BEGIN DATASET RECORDS
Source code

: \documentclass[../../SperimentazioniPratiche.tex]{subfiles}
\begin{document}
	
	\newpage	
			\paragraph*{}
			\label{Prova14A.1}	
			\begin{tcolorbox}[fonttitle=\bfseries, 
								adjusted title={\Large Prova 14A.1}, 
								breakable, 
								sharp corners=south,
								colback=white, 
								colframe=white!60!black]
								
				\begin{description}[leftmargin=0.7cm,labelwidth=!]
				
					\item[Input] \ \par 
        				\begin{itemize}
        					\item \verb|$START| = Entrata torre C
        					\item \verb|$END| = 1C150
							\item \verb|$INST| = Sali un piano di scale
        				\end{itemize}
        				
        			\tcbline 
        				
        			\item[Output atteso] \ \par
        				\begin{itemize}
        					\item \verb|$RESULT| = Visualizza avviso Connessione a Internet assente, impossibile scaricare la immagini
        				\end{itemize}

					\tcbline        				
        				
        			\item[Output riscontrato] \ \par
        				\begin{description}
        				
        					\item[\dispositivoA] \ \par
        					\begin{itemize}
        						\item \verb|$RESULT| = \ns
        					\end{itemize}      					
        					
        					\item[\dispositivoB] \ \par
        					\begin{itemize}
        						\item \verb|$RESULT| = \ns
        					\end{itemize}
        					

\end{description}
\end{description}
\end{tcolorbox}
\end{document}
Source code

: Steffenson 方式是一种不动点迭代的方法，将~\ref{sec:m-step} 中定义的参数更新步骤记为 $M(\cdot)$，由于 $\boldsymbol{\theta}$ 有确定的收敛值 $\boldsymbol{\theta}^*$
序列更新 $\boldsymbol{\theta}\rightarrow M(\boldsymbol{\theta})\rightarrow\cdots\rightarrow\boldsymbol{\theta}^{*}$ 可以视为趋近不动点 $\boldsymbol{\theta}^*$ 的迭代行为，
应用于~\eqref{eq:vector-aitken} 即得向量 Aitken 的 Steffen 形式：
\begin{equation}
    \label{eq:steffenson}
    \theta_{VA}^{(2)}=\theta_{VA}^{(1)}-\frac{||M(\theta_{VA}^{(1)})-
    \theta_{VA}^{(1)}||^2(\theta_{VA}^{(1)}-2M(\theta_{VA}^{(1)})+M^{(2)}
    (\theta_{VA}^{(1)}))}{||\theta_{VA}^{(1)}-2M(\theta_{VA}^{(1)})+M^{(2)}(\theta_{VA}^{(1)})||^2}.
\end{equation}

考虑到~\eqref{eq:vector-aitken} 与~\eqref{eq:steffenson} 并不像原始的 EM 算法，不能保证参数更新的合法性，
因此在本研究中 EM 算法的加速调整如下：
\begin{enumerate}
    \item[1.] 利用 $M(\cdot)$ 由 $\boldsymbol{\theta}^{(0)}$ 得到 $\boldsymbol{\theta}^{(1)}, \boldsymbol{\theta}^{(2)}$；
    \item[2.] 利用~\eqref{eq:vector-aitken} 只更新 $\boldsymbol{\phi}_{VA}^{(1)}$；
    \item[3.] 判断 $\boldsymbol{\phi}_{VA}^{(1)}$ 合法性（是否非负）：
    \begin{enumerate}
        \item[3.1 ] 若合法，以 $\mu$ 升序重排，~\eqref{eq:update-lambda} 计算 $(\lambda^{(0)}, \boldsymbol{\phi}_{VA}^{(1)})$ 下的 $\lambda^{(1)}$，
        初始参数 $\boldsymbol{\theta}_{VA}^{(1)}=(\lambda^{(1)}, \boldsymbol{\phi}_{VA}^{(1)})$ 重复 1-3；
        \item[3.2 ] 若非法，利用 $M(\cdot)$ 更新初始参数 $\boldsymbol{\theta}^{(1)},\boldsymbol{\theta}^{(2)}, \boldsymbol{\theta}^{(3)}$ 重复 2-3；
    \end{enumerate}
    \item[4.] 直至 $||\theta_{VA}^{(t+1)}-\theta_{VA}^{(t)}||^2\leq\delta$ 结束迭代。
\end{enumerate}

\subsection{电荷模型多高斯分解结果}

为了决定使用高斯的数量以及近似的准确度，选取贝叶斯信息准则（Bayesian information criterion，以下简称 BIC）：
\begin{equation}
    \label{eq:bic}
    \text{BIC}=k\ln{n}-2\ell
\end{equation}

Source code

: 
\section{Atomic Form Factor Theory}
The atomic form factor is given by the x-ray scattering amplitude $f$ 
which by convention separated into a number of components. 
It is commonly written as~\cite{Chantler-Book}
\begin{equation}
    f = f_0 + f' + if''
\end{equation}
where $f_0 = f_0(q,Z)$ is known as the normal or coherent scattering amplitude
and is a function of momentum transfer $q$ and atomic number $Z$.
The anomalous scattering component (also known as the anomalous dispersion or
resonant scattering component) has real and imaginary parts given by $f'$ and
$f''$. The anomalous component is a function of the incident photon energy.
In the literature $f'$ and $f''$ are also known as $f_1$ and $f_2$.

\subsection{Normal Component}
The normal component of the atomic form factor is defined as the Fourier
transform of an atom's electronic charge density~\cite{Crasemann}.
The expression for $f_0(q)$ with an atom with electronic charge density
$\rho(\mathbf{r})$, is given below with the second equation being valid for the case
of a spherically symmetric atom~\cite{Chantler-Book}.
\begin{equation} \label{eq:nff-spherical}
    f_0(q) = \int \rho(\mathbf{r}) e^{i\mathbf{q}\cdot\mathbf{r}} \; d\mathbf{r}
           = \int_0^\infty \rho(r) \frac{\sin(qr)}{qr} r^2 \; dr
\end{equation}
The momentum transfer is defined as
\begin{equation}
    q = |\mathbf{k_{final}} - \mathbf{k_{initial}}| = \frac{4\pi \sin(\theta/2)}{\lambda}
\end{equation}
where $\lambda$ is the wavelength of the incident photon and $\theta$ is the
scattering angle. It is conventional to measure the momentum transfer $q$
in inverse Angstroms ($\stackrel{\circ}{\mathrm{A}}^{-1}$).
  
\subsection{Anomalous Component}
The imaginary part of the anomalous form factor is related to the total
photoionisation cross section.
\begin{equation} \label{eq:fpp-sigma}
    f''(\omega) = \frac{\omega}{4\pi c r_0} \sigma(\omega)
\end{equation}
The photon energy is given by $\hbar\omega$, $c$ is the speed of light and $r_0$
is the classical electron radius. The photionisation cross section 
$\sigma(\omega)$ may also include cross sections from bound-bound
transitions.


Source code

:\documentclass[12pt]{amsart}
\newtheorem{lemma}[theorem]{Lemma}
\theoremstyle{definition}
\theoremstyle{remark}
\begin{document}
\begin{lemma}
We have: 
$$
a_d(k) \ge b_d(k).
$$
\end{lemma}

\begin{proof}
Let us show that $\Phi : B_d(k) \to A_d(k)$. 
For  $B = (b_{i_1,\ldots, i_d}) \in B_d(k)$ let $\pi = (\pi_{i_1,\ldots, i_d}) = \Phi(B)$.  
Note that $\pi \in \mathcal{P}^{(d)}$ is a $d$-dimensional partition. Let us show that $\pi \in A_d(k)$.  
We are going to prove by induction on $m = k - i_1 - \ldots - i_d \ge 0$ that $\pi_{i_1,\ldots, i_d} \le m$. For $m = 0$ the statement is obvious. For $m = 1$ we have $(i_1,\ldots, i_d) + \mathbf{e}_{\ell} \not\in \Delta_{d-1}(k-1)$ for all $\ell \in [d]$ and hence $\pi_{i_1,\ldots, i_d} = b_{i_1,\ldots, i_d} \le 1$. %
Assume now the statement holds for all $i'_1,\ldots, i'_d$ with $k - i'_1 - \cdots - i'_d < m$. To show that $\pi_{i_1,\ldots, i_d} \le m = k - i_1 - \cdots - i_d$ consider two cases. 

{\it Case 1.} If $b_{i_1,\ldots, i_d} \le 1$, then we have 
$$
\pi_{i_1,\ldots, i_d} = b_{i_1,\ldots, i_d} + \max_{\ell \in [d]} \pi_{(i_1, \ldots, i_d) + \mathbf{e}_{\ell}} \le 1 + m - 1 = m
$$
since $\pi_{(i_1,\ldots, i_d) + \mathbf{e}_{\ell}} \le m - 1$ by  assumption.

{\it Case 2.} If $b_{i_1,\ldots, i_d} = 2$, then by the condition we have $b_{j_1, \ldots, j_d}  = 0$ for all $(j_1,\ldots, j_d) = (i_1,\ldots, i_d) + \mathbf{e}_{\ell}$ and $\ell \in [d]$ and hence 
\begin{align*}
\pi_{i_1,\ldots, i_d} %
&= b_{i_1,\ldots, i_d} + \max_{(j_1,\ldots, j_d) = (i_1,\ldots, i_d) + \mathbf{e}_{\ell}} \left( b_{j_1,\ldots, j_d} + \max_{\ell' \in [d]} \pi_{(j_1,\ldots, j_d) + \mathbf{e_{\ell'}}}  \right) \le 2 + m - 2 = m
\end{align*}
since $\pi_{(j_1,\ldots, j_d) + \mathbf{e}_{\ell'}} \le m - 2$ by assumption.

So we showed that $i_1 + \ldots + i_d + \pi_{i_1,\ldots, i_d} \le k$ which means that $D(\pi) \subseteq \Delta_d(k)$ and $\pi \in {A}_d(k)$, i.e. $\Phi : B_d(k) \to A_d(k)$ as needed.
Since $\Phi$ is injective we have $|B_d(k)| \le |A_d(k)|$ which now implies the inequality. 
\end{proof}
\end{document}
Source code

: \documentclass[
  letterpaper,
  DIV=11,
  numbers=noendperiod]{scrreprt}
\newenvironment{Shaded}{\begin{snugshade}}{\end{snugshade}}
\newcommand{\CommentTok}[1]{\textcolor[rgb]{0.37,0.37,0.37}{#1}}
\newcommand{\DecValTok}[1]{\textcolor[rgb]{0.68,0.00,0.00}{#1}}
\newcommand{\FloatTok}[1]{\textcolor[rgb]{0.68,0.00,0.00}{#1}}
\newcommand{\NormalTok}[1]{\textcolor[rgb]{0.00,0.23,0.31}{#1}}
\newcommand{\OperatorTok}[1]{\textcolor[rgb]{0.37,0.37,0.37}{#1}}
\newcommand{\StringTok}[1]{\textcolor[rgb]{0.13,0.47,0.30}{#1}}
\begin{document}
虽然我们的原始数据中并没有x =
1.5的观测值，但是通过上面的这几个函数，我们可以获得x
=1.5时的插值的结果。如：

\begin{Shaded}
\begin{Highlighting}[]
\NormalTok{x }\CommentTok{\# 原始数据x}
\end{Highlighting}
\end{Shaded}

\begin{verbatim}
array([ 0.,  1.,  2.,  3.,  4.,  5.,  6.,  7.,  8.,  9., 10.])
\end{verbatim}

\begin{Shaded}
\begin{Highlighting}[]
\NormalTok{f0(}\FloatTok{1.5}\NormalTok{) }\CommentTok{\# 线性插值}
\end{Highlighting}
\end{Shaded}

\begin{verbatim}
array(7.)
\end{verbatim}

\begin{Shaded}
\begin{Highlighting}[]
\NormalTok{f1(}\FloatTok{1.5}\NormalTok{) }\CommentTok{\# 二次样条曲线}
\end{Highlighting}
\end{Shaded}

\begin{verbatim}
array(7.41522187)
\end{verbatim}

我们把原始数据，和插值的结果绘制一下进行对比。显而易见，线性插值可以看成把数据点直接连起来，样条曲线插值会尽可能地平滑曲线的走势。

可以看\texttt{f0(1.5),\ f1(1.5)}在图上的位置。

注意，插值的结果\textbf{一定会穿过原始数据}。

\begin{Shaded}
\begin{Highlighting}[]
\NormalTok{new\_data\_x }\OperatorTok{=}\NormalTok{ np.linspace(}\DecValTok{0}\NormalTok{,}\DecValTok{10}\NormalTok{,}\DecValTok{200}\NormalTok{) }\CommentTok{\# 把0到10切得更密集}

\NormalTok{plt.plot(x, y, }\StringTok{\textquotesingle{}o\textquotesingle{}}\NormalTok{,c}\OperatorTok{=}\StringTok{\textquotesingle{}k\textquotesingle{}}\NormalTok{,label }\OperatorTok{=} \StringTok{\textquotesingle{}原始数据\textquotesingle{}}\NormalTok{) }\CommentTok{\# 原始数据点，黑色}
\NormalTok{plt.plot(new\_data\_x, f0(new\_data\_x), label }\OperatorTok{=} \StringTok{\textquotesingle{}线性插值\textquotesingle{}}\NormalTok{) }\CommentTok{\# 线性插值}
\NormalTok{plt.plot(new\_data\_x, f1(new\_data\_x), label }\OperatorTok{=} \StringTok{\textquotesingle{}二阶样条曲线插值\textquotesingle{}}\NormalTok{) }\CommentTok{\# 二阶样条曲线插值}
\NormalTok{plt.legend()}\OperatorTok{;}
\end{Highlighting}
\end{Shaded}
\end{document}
END DATASET RECORDS
_ACTIVITY_
Go through the records above, find each line with the string "lambda", and copy it.

_EXERCISE RESULT_
        \item[3.1 ] 若合法，以 $\mu$ 升序重排，~\eqref{eq:update-lambda} 计算 $(\lambda^{(0)}, \boldsymbol{\phi}_{VA}^{(1)})$ 下的 $\lambda^{(1)}$，
        初始参数 $\boldsymbol{\theta}_{VA}^{(1)}=(\lambda^{(1)}, \boldsymbol{\phi}_{VA}^{(1)})$ 重复 1-3；
    q = |\mathbf{k_{final}} - \mathbf{k_{initial}}| = \frac{4\pi \sin(\theta/2)}{\lambda}
where $\lambda$ is the wavelength of the incident photon and $\theta$ is the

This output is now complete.